To do: Return all of the data exactly, with nothing left out but the pictures.

+++++

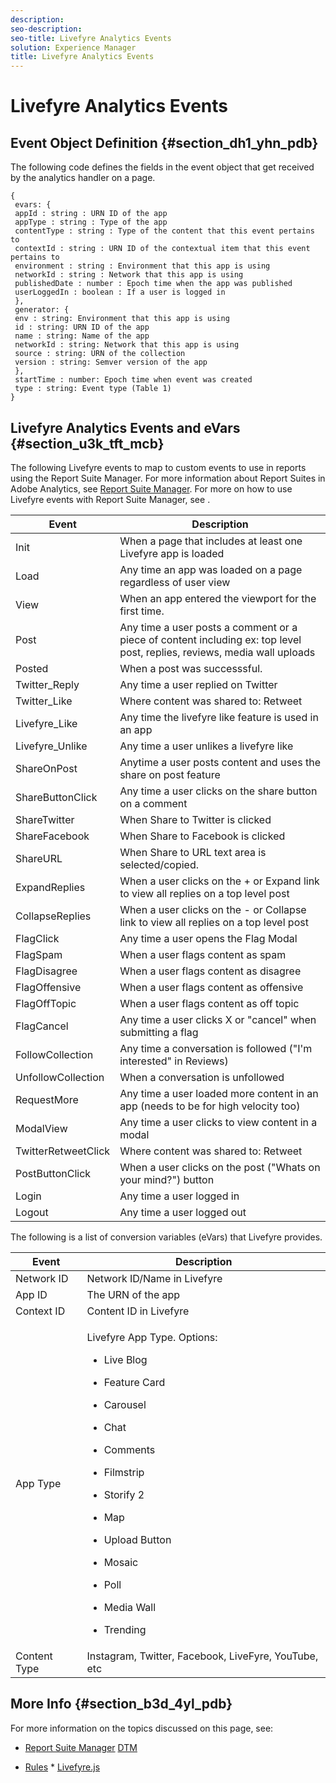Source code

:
 ```yaml
---
description: 
seo-description: 
seo-title: Livefyre Analytics Events
solution: Experience Manager
title: Livefyre Analytics Events
---
```


# Livefyre Analytics Events

## Event Object Definition {#section_dh1_yhn_pdb}

The following code defines the fields in the event object that get received by the analytics handler on a page.

```
{
 evars: {
 appId : string : URN ID of the app
 appType : string : Type of the app
 contentType : string : Type of the content that this event pertains to
 contextId : string : URN ID of the contextual item that this event pertains to
 environment : string : Environment that this app is using
 networkId : string : Network that this app is using
 publishedDate : number : Epoch time when the app was published
 userLoggedIn : boolean : If a user is logged in
 },
 generator: {
 env : string: Environment that this app is using
 id : string: URN ID of the app
 name : string: Name of the app
 networkId : string: Network that this app is using
 source : string: URN of the collection
 version : string: Semver version of the app
 },
 startTime : number: Epoch time when event was created
 type : string: Event type (Table 1)
}

```
## Livefyre Analytics Events and eVars {#section_u3k_tft_mcb}

The following Livefyre events to map to custom events to use in reports using the Report Suite Manager. For more information about Report Suites in Adobe Analytics, see [Report Suite Manager](https://marketing.adobe.com/resources/help/en_US/reference/report_suites_admin.html). For more on how to use Livefyre events with Report Suite Manager, see [](c_use_livefyre_with_adobe_analytics.md#c_use_livefyre_with_adobe_analytics/section_iks_kgd_4cb).

<table id="table_n24_1kd_4cb"> 
 <title>Livefyre Analytics Events</title> 
 <tgroup cols="2"> 
  <colspec colnum="1" colname="col1" /> 
  <colspec colnum="2" colname="col2" /> 
  <thead> 
   <tr> 
    <th class="entry">Event</th> 
    <th class="entry">Description</th> 
   </tr> 
  </thead> 
  <tbody> 
   <tr> 
    <td>Init</td> 
    <td>When a page that includes at least one Livefyre app is loaded</td> 
   </tr> 
   <tr> 
    <td>Load</td> 
    <td>Any time an app was loaded on a page regardless of user view</td> 
   </tr> 
   <tr> 
    <td>View</td> 
    <td>When an app entered the viewport for the first time.</td> 
   </tr> 
   <tr> 
    <td>Post</td> 
    <td>Any time a user posts a comment or a piece of content including ex: top level post, replies, reviews, media wall uploads </td> 
   </tr> 
   <tr> 
    <td>Posted</td> 
    <td>When a post was successsful.</td> 
   </tr> 
   <tr> 
    <td>Twitter_Reply</td> 
    <td>Any time a user replied on Twitter</td> 
   </tr> 
   <tr> 
    <td>Twitter_Like</td> 
    <td>Where content was shared to: Retweet</td> 
   </tr> 
   <tr> 
    <td>Livefyre_Like</td> 
    <td>Any time the livefyre like feature is used in an app</td> 
   </tr> 
   <tr> 
    <td>Livefyre_Unlike</td> 
    <td>Any time a user unlikes a livefyre like </td> 
   </tr> 
   <tr> 
    <td>ShareOnPost</td> 
    <td>Anytime a user posts content and uses the share on post feature</td> 
   </tr> 
   <tr> 
    <td>ShareButtonClick</td> 
    <td>Any time a user clicks on the share button on a comment</td> 
   </tr> 
   <tr> 
    <td>ShareTwitter</td> 
    <td>When Share to Twitter is clicked</td> 
   </tr> 
   <tr> 
    <td>ShareFacebook</td> 
    <td>When Share to Facebook is clicked</td> 
   </tr> 
   <tr> 
    <td>ShareURL</td> 
    <td>When Share to URL text area is selected/copied.</td> 
   </tr> 
   <tr> 
    <td>ExpandReplies </td> 
    <td>When a user clicks on the + or Expand link to view all replies on a top level post</td> 
   </tr> 
   <tr> 
    <td>CollapseReplies </td> 
    <td>When a user clicks on the - or Collapse link to view all replies on a top level post</td> 
   </tr> 
   <tr> 
    <td>FlagClick</td> 
    <td>Any time a user opens the Flag Modal</td> 
   </tr> 
   <tr> 
    <td>FlagSpam</td> 
    <td>When a user flags content as spam</td> 
   </tr> 
   <tr> 
    <td>FlagDisagree</td> 
    <td>When a user flags content as disagree</td> 
   </tr> 
   <tr> 
    <td>FlagOffensive</td> 
    <td>When a user flags content as offensive</td> 
   </tr> 
   <tr> 
    <td>FlagOffTopic</td> 
    <td>When a user flags content as off topic</td> 
   </tr> 
   <tr> 
    <td>FlagCancel </td> 
    <td>Any time a user clicks X or "cancel" when submitting a flag</td> 
   </tr> 
   <tr> 
    <td>FollowCollection</td> 
    <td>Any time a conversation is followed ("I'm interested" in Reviews) </td> 
   </tr> 
   <tr> 
    <td>UnfollowCollection</td> 
    <td>When a conversation is unfollowed</td> 
   </tr> 
   <tr> 
    <td>RequestMore</td> 
    <td>Any time a user loaded more content in an app (needs to be for high velocity too) </td> 
   </tr> 
   <tr> 
    <td>ModalView</td> 
    <td>Any time a user clicks to view content in a modal</td> 
   </tr> 
   <tr> 
    <td>TwitterRetweetClick</td> 
    <td>Where content was shared to: Retweet</td> 
   </tr> 
   <tr> 
    <td>PostButtonClick</td> 
    <td>When a user clicks on the post ("Whats on your mind?") button</td> 
   </tr> 
   <tr> 
    <td>Login</td> 
    <td>Any time a user logged in</td> 
   </tr> 
   <tr> 
    <td>Logout</td> 
    <td>Any time a user logged out</td> 
   </tr> 
  </tbody> 
 </tgroup> 
</table>

The following is a list of conversion variables (eVars) that Livefyre provides.

<table id="table_dvm_pkd_4cb"> 
 <title>Conversion Variables (eVars) </title> 
 <tgroup cols="2"> 
  <colspec colnum="1" colname="col1" /> 
  <colspec colnum="2" colname="col2" /> 
  <thead> 
   <tr> 
    <th class="entry">Event</th> 
    <th class="entry">Description</th> 
   </tr> 
  </thead> 
  <tbody> 
   <tr> 
    <td>Network ID</td> 
    <td>Network ID/Name in Livefyre</td> 
   </tr> 
   <tr> 
    <td>App ID</td> 
    <td>The URN of the app</td> 
   </tr> 
   <tr> 
    <td>Context ID</td> 
    <td>Content ID in Livefyre</td> 
   </tr> 
   <tr> 
    <td>App Type</td> 
    <td> <p>Livefyre App Type. Options:</p> 
     <ul id="ul_sxl_h1y_12b"> 
      <li> <p>Live Blog</p> <p></p> </li> 
      <li> <p>Feature Card</p> </li> 
      <li> <p>Carousel</p> </li> 
      <li> <p>Chat</p> </li> 
      <li> <p>Comments</p> </li> 
      <li> <p>Filmstrip</p> </li> 
      <li> <p>Storify 2</p> </li> 
      <li> <p>Map</p> </li> 
      <li> <p>Upload Button</p> </li> 
      <li> <p>Mosaic</p> </li> 
      <li> <p>Poll</p> </li> 
      <li> <p>Media Wall</p> </li> 
      <li> <p>Trending</p> </li> 
     </ul> </td> 
   </tr> 
   <tr> 
    <td>Content Type</td> 
    <td>Instagram, Twitter, Facebook, LiveFyre, YouTube, etc</td> 
   </tr> 
  </tbody> 
 </tgroup> 
</table>

## More Info {#section_b3d_4yl_pdb}

For more information on the topics discussed on this page, see:

* [Report Suite Manager](https://marketing.adobe.com/resources/help/en_US/reference/report_suites_admin.html)
  [DTM](https://marketing.adobe.com/resources/help/en_US/livefyre/c_filmstrip_app.html)
  
  
* [Rules](https://marketing.adobe.com/resources/help/en_US/dtm/rules.html)
  *
  [Livefyre.js](c_reference_livefyre.js_comp.md#topic_hcz_ppx_2cb)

+++++

Your response:
Source code

:
 ```yaml
---
description: 
seo-description: 
seo-title: Livefyre Analytics Events
solution: Experience Manager
title: Livefyre Analytics Events
---
```


# Livefyre Analytics Events

## Event Object Definition {#section_dh1_yhn_pdb}

The following code defines the fields in the event object that get received by the analytics handler on a page.

```
{
 evars: {
 appId : string : URN ID of the app
 appType : string : Type of the app
 contentType : string : Type of the content that this event pertains to
 contextId : string : URN ID of the contextual item that this event pertains to
 environment : string : Environment that this app is using
 networkId : string : Network that this app is using
 publishedDate : number : Epoch time when the app was published
 userLoggedIn : boolean : If a user is logged in
 },
 generator: {
 env : string: Environment that this app is using
 id : string: URN ID of the app
 name : string: Name of the app
 networkId : string: Network that this app is using
 source : string: URN of the collection
 version : string: Semver version of the app
 },
 startTime : number: Epoch time when event was created
 type : string: Event type (Table 1)
}

```
## Livefyre Analytics Events and eVars {#section_u3k_tft_mcb}

The following Livefyre events to map to custom events to use in reports using the Report Suite Manager. For more information about Report Suites in Adobe Analytics, see [Report Suite Manager](https://marketing.adobe.com/resources/help/en_US/reference/report_suites_admin.html). For more on how to use Livefyre events with Report Suite Manager, see [](c_use_livefyre_with_adobe_analytics.md#c_use_livefyre_with_adobe_analytics/section_iks_kgd_4cb).

<table id="table_n24_1kd_4cb"> 
 <title>Livefyre Analytics Events</title> 
 <tgroup cols="2"> 
  <colspec colnum="1" colname="col1" /> 
  <colspec colnum="2" colname="col2" /> 
  <thead> 
   <tr> 
    <th class="entry">Event</th> 
    <th class="entry">Description</th> 
   </tr> 
  </thead> 
  <tbody> 
   <tr> 
    <td>Init</td> 
    <td>When a page that includes at least one Livefyre app is loaded</td> 
   </tr> 
   <tr> 
    <td>Load</td> 
    <td>Any time an app was loaded on a page regardless of user view</td> 
   </tr> 
   <tr> 
    <td>View</td> 
    <td>When an app entered the viewport for the first time.</td> 
   </tr> 
   <tr> 
    <td>Post</td> 
    <td>Any time a user posts a comment or a piece of content including ex: top level post, replies, reviews, media wall uploads </td> 
   </tr> 
   <tr> 
    <td>Posted</td> 
    <td>When a post was successsful.</td> 
   </tr> 
   <tr> 
    <td>Twitter_Reply</td> 
    <td>Any time a user replied on Twitter</td> 
   </tr> 
   <tr> 
    <td>Twitter_Like</td> 
    <td>Where content was shared to: Retweet</td> 
   </tr> 
   <tr> 
    <td>Livefyre_Like</td> 
    <td>Any time the livefyre like feature is used in an app</td> 
   </tr> 
   <tr> 
    <td>Livefyre_Unlike</td> 
    <td>Any time a user unlikes a livefyre like </td> 
   </tr> 
   <tr> 
    <td>ShareOnPost</td> 
    <td>Anytime a user posts content and uses the share on post feature</td> 
   </tr> 
   <tr> 
    <td>ShareButtonClick</td> 
    <td>Any time a user clicks on the share button on a comment</td> 
   </tr> 
   <tr> 
    <td>ShareTwitter</td> 
    <td>When Share to Twitter is clicked</td> 
   </tr> 
   <tr> 
    <td>ShareFacebook</td> 
    <td>When Share to Facebook is clicked</td> 
   </tr> 
   <tr> 
    <td>ShareURL</td> 
    <td>When Share to URL text area is selected/copied.</td> 
   </tr> 
   <tr> 
    <td>ExpandReplies </td> 
    <td>When a user clicks on the + or Expand link to view all replies on a top level post</td> 
   </tr> 
   <tr> 
    <td>CollapseReplies </td> 
    <td>When a user clicks on the - or Collapse link to view all replies on a top level post</td> 
   </tr> 
   <tr> 
    <td>FlagClick</td> 
    <td>Any time a user opens the Flag Modal</td> 
   </tr> 
   <tr> 
    <td>FlagSpam</td> 
    <td>When a user flags content as spam</td> 
   </tr> 
   <tr> 
    <td>FlagDisagree</td> 
    <td>When a user flags content as disagree</td> 
   </tr> 
   <tr> 
    <td>FlagOffensive</td> 
    <td>When a user flags content as offensive</td> 
   </tr> 
   <tr> 
    <td>FlagOffTopic</td> 
    <td>When a user flags content as off topic</td> 
   </tr> 
   <tr> 
    <td>FlagCancel </td> 
    <td>Any time a user clicks X or "cancel" when submitting a flag</td> 
   </tr> 
   <tr> 
    <td>FollowCollection</td> 
    <td>Any time a conversation is followed ("I'm interested" in Reviews) </td> 
   </tr> 
   <tr> 
    <td>UnfollowCollection</td> 
    <td>When a conversation is unfollowed</td> 
   </tr> 
   <tr> 
    <td>RequestMore</td> 
    <td>Any time a user loaded more content in an app (needs to be for high velocity too) </td> 
   </tr> 
   <tr> 
    <td>ModalView</td> 
    <td>Any time a user clicks to view content in a modal</td> 
   </tr> 
   <tr> 
    <td>TwitterRetweetClick</td> 
    <td>Where content was shared to: Retweet</td> 
   </tr> 
   <tr> 
    <td>PostButtonClick</td> 
    <td>When a user clicks on the post ("Whats on your mind?") button</td> 
   </tr> 
   <tr> 
    <td>Login</td> 
    <td>Any time a user logged in</td> 
   </tr> 
   <tr> 
    <td>Logout</td> 
    <td>Any time a user logged out</td> 
   </tr> 
  </tbody> 
 </tgroup> 
</table>

The following is a list of conversion variables (eVars) that Livefyre provides.

<table id="table_dvm_pkd_4cb"> 
 <title>Conversion Variables (eVars) </title> 
 <tgroup cols="2"> 
  <colspec colnum="1" colname="col1" /> 
  <colspec colnum="2" colname="col2" /> 
  <thead> 
   <tr> 
    <th class="entry">Event</th> 
    <th class="entry">Description</th> 
   </tr> 
  </thead> 
  <tbody> 
   <tr> 
    <td>Network ID</td> 
    <td>Network ID/Name in Livefyre</td> 
   </tr> 
   <tr> 
    <td>App ID</td> 
    <td>The URN of the app</td> 
   </tr> 
   <tr> 
    <td>Context ID</td> 
    <td>Content ID in Livefyre</td> 
   </tr> 
   <tr> 
    <td>App Type</td> 
    <td> <p>Livefyre App Type. Options:</p> 
     <ul id="ul_sxl_h1y_12b"> 
      <li> <p>Live Blog</p> <p></p> </li> 
      <li> <p>Feature Card</p> </li> 
      <li> <p>Carousel</p> </li> 
      <li> <p>Chat</p> </li> 
      <li> <p>Comments</p> </li> 
      <li> <p>Filmstrip</p> </li> 
      <li> <p>Storify 2</p> </li> 
      <li> <p>Map</p> </li> 
      <li> <p>Upload Button</p> </li> 
      <li> <p>Mosaic</p> </li> 
      <li> <p>Poll</p> </li> 
      <li> <p>Media Wall</p> </li> 
      <li> <p>Trending</p> </li> 
     </ul> </td> 
   </tr> 
   <tr> 
    <td>Content Type</td> 
    <td>Instagram, Twitter, Facebook, LiveFyre, YouTube, etc</td> 
   </tr> 
  </tbody> 
 </tgroup> 
</table>

## More Info {#section_b3d_4yl_pdb}

For more information on the topics discussed on this page, see:

* [Report Suite Manager](https://marketing.adobe.com/resources/help/en_US/reference/report_suites_admin.html)
  [DTM](https://marketing.adobe.com/resources/help/en_US/livefyre/c_filmstrip_app.html)
  
  
* [Rules](https://marketing.adobe.com/resources/help/en_US/dtm/rules.html)
  *
  [Livefyre.js](c_reference_livefyre.js_comp.md#topic_hcz_ppx_2cb)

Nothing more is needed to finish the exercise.